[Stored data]

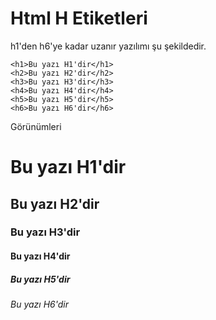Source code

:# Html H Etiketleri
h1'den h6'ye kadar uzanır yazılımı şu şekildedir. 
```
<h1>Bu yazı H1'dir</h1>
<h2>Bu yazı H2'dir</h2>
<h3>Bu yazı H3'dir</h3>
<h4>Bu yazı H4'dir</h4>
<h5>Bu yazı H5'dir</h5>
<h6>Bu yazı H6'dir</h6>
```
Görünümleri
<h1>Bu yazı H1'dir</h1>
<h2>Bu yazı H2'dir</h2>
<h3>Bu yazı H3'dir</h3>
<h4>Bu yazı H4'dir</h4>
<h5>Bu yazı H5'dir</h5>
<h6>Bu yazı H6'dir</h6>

---

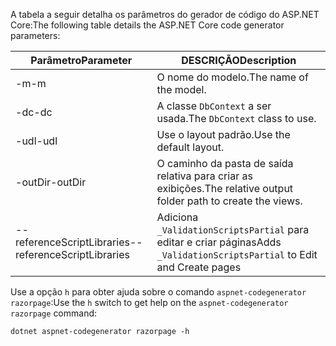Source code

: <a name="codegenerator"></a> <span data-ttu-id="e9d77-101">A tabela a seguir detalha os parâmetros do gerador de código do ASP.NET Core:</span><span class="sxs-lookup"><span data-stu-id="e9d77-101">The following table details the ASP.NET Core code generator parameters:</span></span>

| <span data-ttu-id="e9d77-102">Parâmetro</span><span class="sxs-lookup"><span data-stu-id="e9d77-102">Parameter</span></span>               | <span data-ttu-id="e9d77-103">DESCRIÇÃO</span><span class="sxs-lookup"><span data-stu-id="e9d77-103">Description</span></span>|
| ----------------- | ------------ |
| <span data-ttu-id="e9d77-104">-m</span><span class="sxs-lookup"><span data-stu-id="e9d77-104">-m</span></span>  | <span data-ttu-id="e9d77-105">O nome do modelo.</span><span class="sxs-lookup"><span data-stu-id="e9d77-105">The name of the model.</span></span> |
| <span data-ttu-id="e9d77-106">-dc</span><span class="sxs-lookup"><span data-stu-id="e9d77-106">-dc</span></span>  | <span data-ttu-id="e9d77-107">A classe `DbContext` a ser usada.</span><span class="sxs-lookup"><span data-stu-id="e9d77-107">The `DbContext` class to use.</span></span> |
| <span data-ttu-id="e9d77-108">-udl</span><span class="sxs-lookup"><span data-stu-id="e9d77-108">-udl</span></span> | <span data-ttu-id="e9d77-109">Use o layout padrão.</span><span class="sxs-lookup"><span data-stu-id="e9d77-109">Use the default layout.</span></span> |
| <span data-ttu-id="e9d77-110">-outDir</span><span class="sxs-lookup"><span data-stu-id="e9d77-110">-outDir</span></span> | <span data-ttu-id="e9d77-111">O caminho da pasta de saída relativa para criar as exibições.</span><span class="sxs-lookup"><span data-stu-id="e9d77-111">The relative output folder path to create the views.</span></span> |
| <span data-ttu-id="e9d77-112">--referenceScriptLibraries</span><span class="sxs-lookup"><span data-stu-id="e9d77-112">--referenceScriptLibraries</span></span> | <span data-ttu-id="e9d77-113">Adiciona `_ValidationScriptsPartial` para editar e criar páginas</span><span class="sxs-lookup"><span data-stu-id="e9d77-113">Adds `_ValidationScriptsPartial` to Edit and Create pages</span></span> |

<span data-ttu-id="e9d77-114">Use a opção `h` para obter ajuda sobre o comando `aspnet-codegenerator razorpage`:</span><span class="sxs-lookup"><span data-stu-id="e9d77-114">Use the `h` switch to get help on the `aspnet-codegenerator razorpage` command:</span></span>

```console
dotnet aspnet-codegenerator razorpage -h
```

What to work on: Reply with one number, the count of lines in the entries that hold the string "aspnet".

Exercise solution: 2